Exercise requirements -> Omitting the pictures, print every line below exactly as it stands.

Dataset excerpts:

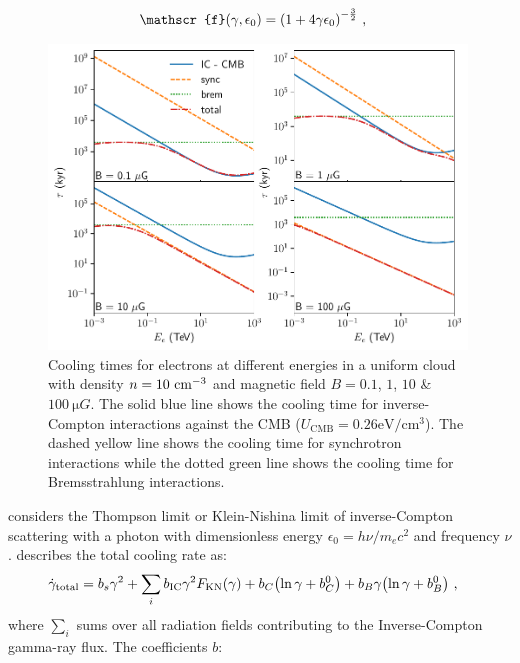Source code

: \begin{equation}
    \begin{aligned}
    \mathscr{f}\qty(\gamma,\epsilon_0)&=\qty(1+4\gamma\epsilon_0)^{-\frac{3}{2}}\text{ ,}
    \end{aligned}
\end{equation}
\begin{figure}[h!]
		\includegraphics[width=0.99\textwidth]{04_Introduction/Images/non_thermal_emission/cooling_time_final.pdf}
		\caption{Cooling times for electrons at different energies in a uniform cloud with density $n=10~\si{\per\centi\meter\cubed}$ and magnetic field $B = 0.1$, $1$, $10$ \& $100~\si{\micro G}$. The solid blue line shows the cooling time for inverse-Compton interactions against the CMB ($U_\text{CMB}=0.26\si{\electronvolt\per\centi\meter\cubed}$). The dashed yellow line shows the cooling time for synchrotron interactions while the dotted green line shows the cooling time for Bremsstrahlung interactions.}
		\label{fig:chapter_1_non_thermal_emission_lep_cooling_losses}
\end{figure}
\noindent considers the Thompson limit or Klein-Nishina limit of inverse-Compton scattering with a photon with dimensionless energy $\epsilon_0=h\nu/m_ec^2$ and frequency $\nu$. \cite{2007A&A...474..689M} describes the total cooling rate as:
\begin{equation}
    \begin{aligned}
    \dot{\gamma}_\text{total}&=b_s\gamma^2+\sum_{i} b_\text{IC}\gamma^2F_\text{KN}\qty(\gamma)+b_C\qty(\ln \gamma+b_C^0)+b_B\gamma\qty(\ln\gamma+b_B^0) \text{ ,}
    \end{aligned} \label{eq:chapter_1_non_thermal_leptonic_cooling_rate}
\end{equation}
where $\sum_{i}$ sums over all radiation fields contributing to the Inverse-Compton gamma-ray flux. The coefficients $b$:

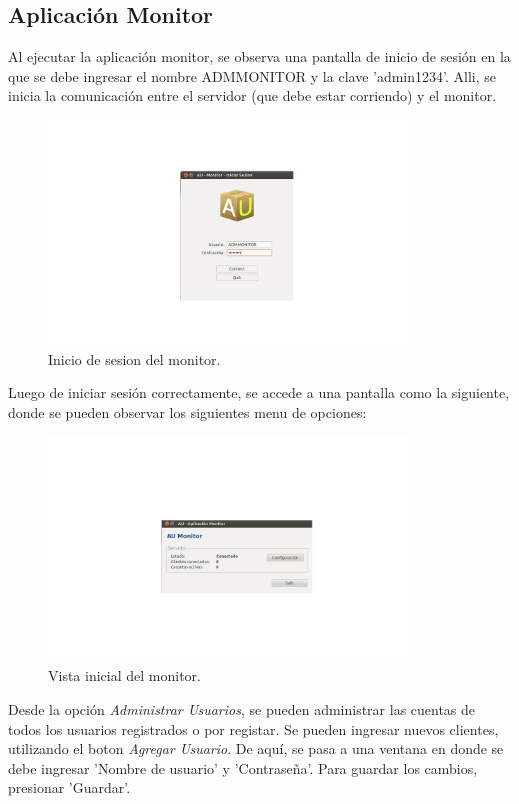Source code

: \documentclass{article}
\begin{document}
\subsection{Aplicación Monitor}
\smallskip
	Al ejecutar la aplicación monitor, se observa una pantalla de inicio de sesión en la que se debe ingresar el nombre ADMMONITOR y la clave 'admin1234'. Alli, se inicia la comunicación entre el servidor (que debe estar corriendo) y el monitor.
	\begin{figure}[h]
       \centering
       \includegraphics[width=0.85\textwidth]{InicioMonitor.png}
	\bigskip
       \caption{Inicio de sesion del monitor.}
	\end{figure}
	Luego de iniciar sesión correctamente, se accede a una pantalla como la siguiente, donde se pueden observar los siguientes menu de opciones: 
	\begin{figure}[h]
       \centering
       \includegraphics[width=0.85\textwidth]{MonitorPPal.png}
	\bigskip
       \caption{Vista inicial del monitor.}
	\end{figure}
	Desde la opción \textit{Administrar Usuarios}, se pueden administrar las cuentas de todos los usuarios registrados o por registar. Se pueden ingresar nuevos clientes, utilizando el boton \textit{Agregar Usuario}. De aquí, se pasa a una ventana en donde se debe ingresar 'Nombre de usuario' y 'Contraseña'. Para guardar los cambios, presionar 'Guardar'.
\end{document}
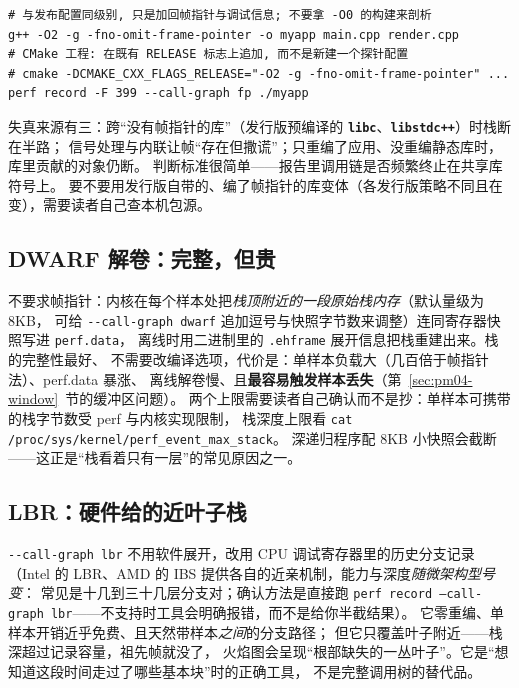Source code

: \documentclass[12pt,a4paper,fontset=fandol]{ctexbook}
\newcommand{\Tp}[1]{\texttt{#1}}
\newcommand{\Opt}[1]{\texttt{-\/-#1}}
\newcommand{\Bk}{\discretionary{}{}{}}
\newcommand{\Lib}[1]{\textbf{\texttt{#1}}}
\begin{document}
\begin{lstlisting}[style=shellstyle, caption={为帧指针展开重编发布配置：两个开关缺一不可，且要落在真正被测的那个二进制上。}, label={lst:pm04-fpbuild}]
# 与发布配置同级别, 只是加回帧指针与调试信息; 不要拿 -O0 的构建来剖析
g++ -O2 -g -fno-omit-frame-pointer -o myapp main.cpp render.cpp
# CMake 工程: 在既有 RELEASE 标志上追加, 而不是新建一个探针配置
# cmake -DCMAKE_CXX_FLAGS_RELEASE="-O2 -g -fno-omit-frame-pointer" ...
perf record -F 399 --call-graph fp ./myapp
\end{lstlisting}

失真来源有三：跨``没有帧指针的库''（发行版预编译的 \Lib{libc}、\Lib{libstdc++}）时栈断在半路；
信号处理与内联让帧``存在但撒谎''；只重编了应用、没重编静态库时，库里贡献的对象仍断。
判断标准很简单——报告里调用链是否频繁终止在共享库符号上。
要不要用发行版自带的、编了帧指针的库变体（各发行版策略不同且在变），需要读者自己查本机包源。

\subsection{DWARF 解卷：完整，但贵}

不要求帧指针：内核在每个样本处把\emph{栈顶附近的一段原始栈内存}（默认量级为 8KB，
可给 \Opt{call-graph dwarf} 追加逗号与快照字节数来调整）连同寄存器快照写进 \Tp{perf.data}，
离线时用二进制里的 \Tp{.eh{\Bk}frame} 展开信息把栈重建出来。栈的完整性最好、
不需要改编译选项，代价是：单样本负载大（几百倍于帧指针法）、perf.data 暴涨、
离线解卷慢、且\textbf{最容易触发样本丢失}（第~\ref{sec:pm04-window}~节的缓冲区问题）。
两个上限需要读者自己确认而不是抄：单样本可携带的栈字节数受 perf 与内核实现限制，
栈深度上限看 \Tp{cat /proc/sys/kernel/perf{\Bk}\_event{\Bk}\_max{\Bk}\_stack}。
深递归程序配 8KB 小快照会截断——这正是``栈看着只有一层''的常见原因之一。

\subsection{LBR：硬件给的近叶子栈}

\Opt{call-graph lbr} 不用软件展开，改用 CPU 调试寄存器里的历史分支记录
（Intel 的 LBR、AMD 的 IBS 提供各自的近亲机制，能力与深度\emph{随微架构型号变}：
常见是十几到三十几层分支对；确认方法是直接跑
\Tp{perf record --call-graph lbr}——不支持时工具会明确报错，而不是给你半截结果）。
它零重编、单样本开销近乎免费、且天然带样本\emph{之间}的分支路径；
但它只覆盖叶子附近——栈深超过记录容量，祖先帧就没了，
火焰图会呈现``根部缺失的一丛叶子''。它是``想知道这段时间走过了哪些基本块''时的正确工具，
不是完整调用树的替代品。
\end{document}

Written reply ->
Source code

: \begin{equation}
    \begin{aligned}
    \mathscr{f}\qty(\gamma,\epsilon_0)&=\qty(1+4\gamma\epsilon_0)^{-\frac{3}{2}}\text{ ,}
    \end{aligned}
\end{equation}
\begin{figure}[h!]
		\includegraphics[width=0.99\textwidth]{04_Introduction/Images/non_thermal_emission/cooling_time_final.pdf}
		\caption{Cooling times for electrons at different energies in a uniform cloud with density $n=10~\si{\per\centi\meter\cubed}$ and magnetic field $B = 0.1$, $1$, $10$ \& $100~\si{\micro G}$. The solid blue line shows the cooling time for inverse-Compton interactions against the CMB ($U_\text{CMB}=0.26\si{\electronvolt\per\centi\meter\cubed}$). The dashed yellow line shows the cooling time for synchrotron interactions while the dotted green line shows the cooling time for Bremsstrahlung interactions.}
		\label{fig:chapter_1_non_thermal_emission_lep_cooling_losses}
\end{figure}
\noindent considers the Thompson limit or Klein-Nishina limit of inverse-Compton scattering with a photon with dimensionless energy $\epsilon_0=h\nu/m_ec^2$ and frequency $\nu$. \cite{2007A&A...474..689M} describes the total cooling rate as:
\begin{equation}
    \begin{aligned}
    \dot{\gamma}_\text{total}&=b_s\gamma^2+\sum_{i} b_\text{IC}\gamma^2F_\text{KN}\qty(\gamma)+b_C\qty(\ln \gamma+b_C^0)+b_B\gamma\qty(\ln\gamma+b_B^0) \text{ ,}
    \end{aligned} \label{eq:chapter_1_non_thermal_leptonic_cooling_rate}
\end{equation}
where $\sum_{i}$ sums over all radiation fields contributing to the Inverse-Compton gamma-ray flux. The coefficients $b$:

Source code

: \documentclass{article}
\begin{document}
\subsection{Aplicación Monitor}
\smallskip
	Al ejecutar la aplicación monitor, se observa una pantalla de inicio de sesión en la que se debe ingresar el nombre ADMMONITOR y la clave 'admin1234'. Alli, se inicia la comunicación entre el servidor (que debe estar corriendo) y el monitor.
	\begin{figure}[h]
       \centering
       \includegraphics[width=0.85\textwidth]{InicioMonitor.png}
	\bigskip
       \caption{Inicio de sesion del monitor.}
	\end{figure}
	Luego de iniciar sesión correctamente, se accede a una pantalla como la siguiente, donde se pueden observar los siguientes menu de opciones: 
	\begin{figure}[h]
       \centering
       \includegraphics[width=0.85\textwidth]{MonitorPPal.png}
	\bigskip
       \caption{Vista inicial del monitor.}
	\end{figure}
	Desde la opción \textit{Administrar Usuarios}, se pueden administrar las cuentas de todos los usuarios registrados o por registar. Se pueden ingresar nuevos clientes, utilizando el boton \textit{Agregar Usuario}. De aquí, se pasa a una ventana en donde se debe ingresar 'Nombre de usuario' y 'Contraseña'. Para guardar los cambios, presionar 'Guardar'.
\end{document}
Source code

: \documentclass[12pt,a4paper,fontset=fandol]{ctexbook}
\newcommand{\Tp}[1]{\texttt{#1}}
\newcommand{\Opt}[1]{\texttt{-\/-#1}}
\newcommand{\Bk}{\discretionary{}{}{}}
\newcommand{\Lib}[1]{\textbf{\texttt{#1}}}
\begin{document}
\begin{lstlisting}[style=shellstyle, caption={为帧指针展开重编发布配置：两个开关缺一不可，且要落在真正被测的那个二进制上。}, label={lst:pm04-fpbuild}]
# 与发布配置同级别, 只是加回帧指针与调试信息; 不要拿 -O0 的构建来剖析
g++ -O2 -g -fno-omit-frame-pointer -o myapp main.cpp render.cpp
# CMake 工程: 在既有 RELEASE 标志上追加, 而不是新建一个探针配置
# cmake -DCMAKE_CXX_FLAGS_RELEASE="-O2 -g -fno-omit-frame-pointer" ...
perf record -F 399 --call-graph fp ./myapp
\end{lstlisting}

失真来源有三：跨``没有帧指针的库''（发行版预编译的 \Lib{libc}、\Lib{libstdc++}）时栈断在半路；
信号处理与内联让帧``存在但撒谎''；只重编了应用、没重编静态库时，库里贡献的对象仍断。
判断标准很简单——报告里调用链是否频繁终止在共享库符号上。
要不要用发行版自带的、编了帧指针的库变体（各发行版策略不同且在变），需要读者自己查本机包源。

\subsection{DWARF 解卷：完整，但贵}

不要求帧指针：内核在每个样本处把\emph{栈顶附近的一段原始栈内存}（默认量级为 8KB，
可给 \Opt{call-graph dwarf} 追加逗号与快照字节数来调整）连同寄存器快照写进 \Tp{perf.data}，
离线时用二进制里的 \Tp{.eh{\Bk}frame} 展开信息把栈重建出来。栈的完整性最好、
不需要改编译选项，代价是：单样本负载大（几百倍于帧指针法）、perf.data 暴涨、
离线解卷慢、且\textbf{最容易触发样本丢失}（第~\ref{sec:pm04-window}~节的缓冲区问题）。
两个上限需要读者自己确认而不是抄：单样本可携带的栈字节数受 perf 与内核实现限制，
栈深度上限看 \Tp{cat /proc/sys/kernel/perf{\Bk}\_event{\Bk}\_max{\Bk}\_stack}。
深递归程序配 8KB 小快照会截断——这正是``栈看着只有一层''的常见原因之一。

\subsection{LBR：硬件给的近叶子栈}

\Opt{call-graph lbr} 不用软件展开，改用 CPU 调试寄存器里的历史分支记录
（Intel 的 LBR、AMD 的 IBS 提供各自的近亲机制，能力与深度\emph{随微架构型号变}：
常见是十几到三十几层分支对；确认方法是直接跑
\Tp{perf record --call-graph lbr}——不支持时工具会明确报错，而不是给你半截结果）。
它零重编、单样本开销近乎免费、且天然带样本\emph{之间}的分支路径；
但它只覆盖叶子附近——栈深超过记录容量，祖先帧就没了，
火焰图会呈现``根部缺失的一丛叶子''。它是``想知道这段时间走过了哪些基本块''时的正确工具，
不是完整调用树的替代品。
\end{document}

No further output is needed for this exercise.